[Bug tree-optimization/81082] [8 Regression] Failure to vectorise after reassociating index computation

2018-01-26 Thread rguenth at gcc dot gnu.org
https://gcc.gnu.org/bugzilla/show_bug.cgi?id=81082

--- Comment #12 from Richard Biener  ---
Author: rguenth
Date: Fri Jan 26 10:30:36 2018
New Revision: 257077

URL: https://gcc.gnu.org/viewcvs?rev=257077=gcc=rev
Log:
2018-01-26  Richard Biener  

PR tree-optimization/81082
* fold-const.c (fold_plusminus_mult_expr): Do not perform the
association if it requires casting to unsigned.
* match.pd ((A * C) +- (B * C) -> (A+-B)): New patterns derived
from fold_plusminus_mult_expr to catch important cases late when
range info is available.

* gcc.dg/vect/pr81082.c: New testcase.
* gcc.dg/tree-ssa/loop-15.c: XFAIL the (int)((unsigned)n + -1U) * n + n
simplification to n * n.

Added:
trunk/gcc/testsuite/gcc.dg/vect/pr81082.c
Modified:
trunk/gcc/ChangeLog
trunk/gcc/fold-const.c
trunk/gcc/match.pd
trunk/gcc/testsuite/ChangeLog
trunk/gcc/testsuite/gcc.dg/tree-ssa/loop-15.c

[Bug tree-optimization/81082] [8 Regression] Failure to vectorise after reassociating index computation

2018-01-26 Thread rguenth at gcc dot gnu.org
https://gcc.gnu.org/bugzilla/show_bug.cgi?id=81082

Richard Biener  changed:

   What|Removed |Added

 Status|ASSIGNED|RESOLVED
 Resolution|--- |FIXED

--- Comment #11 from Richard Biener  ---
Fixed.

[Bug tree-optimization/81082] [8 Regression] Failure to vectorise after reassociating index computation

2018-01-25 Thread rguenth at gcc dot gnu.org
https://gcc.gnu.org/bugzilla/show_bug.cgi?id=81082

Richard Biener  changed:

   What|Removed |Added

 CC||kristerw at gcc dot gnu.org

--- Comment #10 from Richard Biener  ---
*** Bug 81554 has been marked as a duplicate of this bug. ***

[Bug tree-optimization/81082] [8 Regression] Failure to vectorise after reassociating index computation

2018-01-23 Thread glisse at gcc dot gnu.org
https://gcc.gnu.org/bugzilla/show_bug.cgi?id=81082

--- Comment #9 from Marc Glisse  ---
+  (if (! INTEGRAL_TYPE_P (type)

Integer vectors satisfy this condition...
Also, floats need some check (I don't know which one is appropriate).
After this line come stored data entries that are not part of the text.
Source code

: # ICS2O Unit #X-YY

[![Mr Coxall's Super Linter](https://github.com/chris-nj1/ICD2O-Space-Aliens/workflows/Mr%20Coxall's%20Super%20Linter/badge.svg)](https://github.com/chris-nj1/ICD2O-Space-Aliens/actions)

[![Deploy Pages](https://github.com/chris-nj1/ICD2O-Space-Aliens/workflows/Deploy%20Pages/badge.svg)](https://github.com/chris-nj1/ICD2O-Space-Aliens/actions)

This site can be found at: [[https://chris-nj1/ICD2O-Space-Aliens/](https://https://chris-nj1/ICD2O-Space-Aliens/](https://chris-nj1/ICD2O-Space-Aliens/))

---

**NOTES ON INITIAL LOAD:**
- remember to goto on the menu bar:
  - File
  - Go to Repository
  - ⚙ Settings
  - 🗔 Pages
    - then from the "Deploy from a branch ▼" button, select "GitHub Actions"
[Bug tree-optimization/81082] [8 Regression] Failure to vectorise after reassociating index computation

2018-01-23 Thread rsandifo at gcc dot gnu.org
https://gcc.gnu.org/bugzilla/show_bug.cgi?id=81082

--- Comment #8 from rsandifo at gcc dot gnu.org  
---
(In reply to Richard Biener from comment #6)
> So moving the transform to match.pd will only have an effect in late VRP
> given we need loop header copying to derive a range for the bNs.
> 
> The following is what I've done, remove the problematic foldings from
> fold-const.c
> and re-instantiate the full transform (but not the factoring of power of
> twos)
> in match.pd.  It vectorizes this testcase again and restores Himeno
> performance
> (PR81554)

Thanks for looking at this.  Himeno was (as you probably guessed) the original
benchmark from which the testcase was reduced.  The impact for us was much
higher than the one in PR81554.

[Bug tree-optimization/81082] [8 Regression] Failure to vectorise after reassociating index computation

2018-01-23 Thread rguenth at gcc dot gnu.org
https://gcc.gnu.org/bugzilla/show_bug.cgi?id=81082

--- Comment #7 from Richard Biener  ---
FAIL: gcc.dg/tree-ssa/loop-15.c scan-tree-dump-times optimized " + " 0
(found 2 times)

the loop is gone but we end up with unfolded

  _1 = (unsigned int) n_5;
  _10 = _1 + 4294967295;
  _6 = (int) _10;
  _13 = n_5 * _6;
  j_2 = n_5 + _13;

which is when you decipher, just (n * (n - 1)) + n == n * n

FAIL: gcc.dg/tree-ssa/pr23294.c scan-tree-dump-not optimized "* 6"
FAIL: gcc.dg/tree-ssa/pr23294.c scan-tree-dump-times optimized " * 2" 3
(found 4 times)
FAIL: gcc.dg/tree-ssa/pr23294.c scan-tree-dump-times optimized "a_..D. * 5"
3 (found 0 times)

my patterns are incomplete and don't for example handle

  _1 = a_2(D) * 6;
  _3 = _1 - a_2(D);

where it isn't important whether a_2 is zero or -1.  Leaving these cases
to fold-const.c might be best at this point(?).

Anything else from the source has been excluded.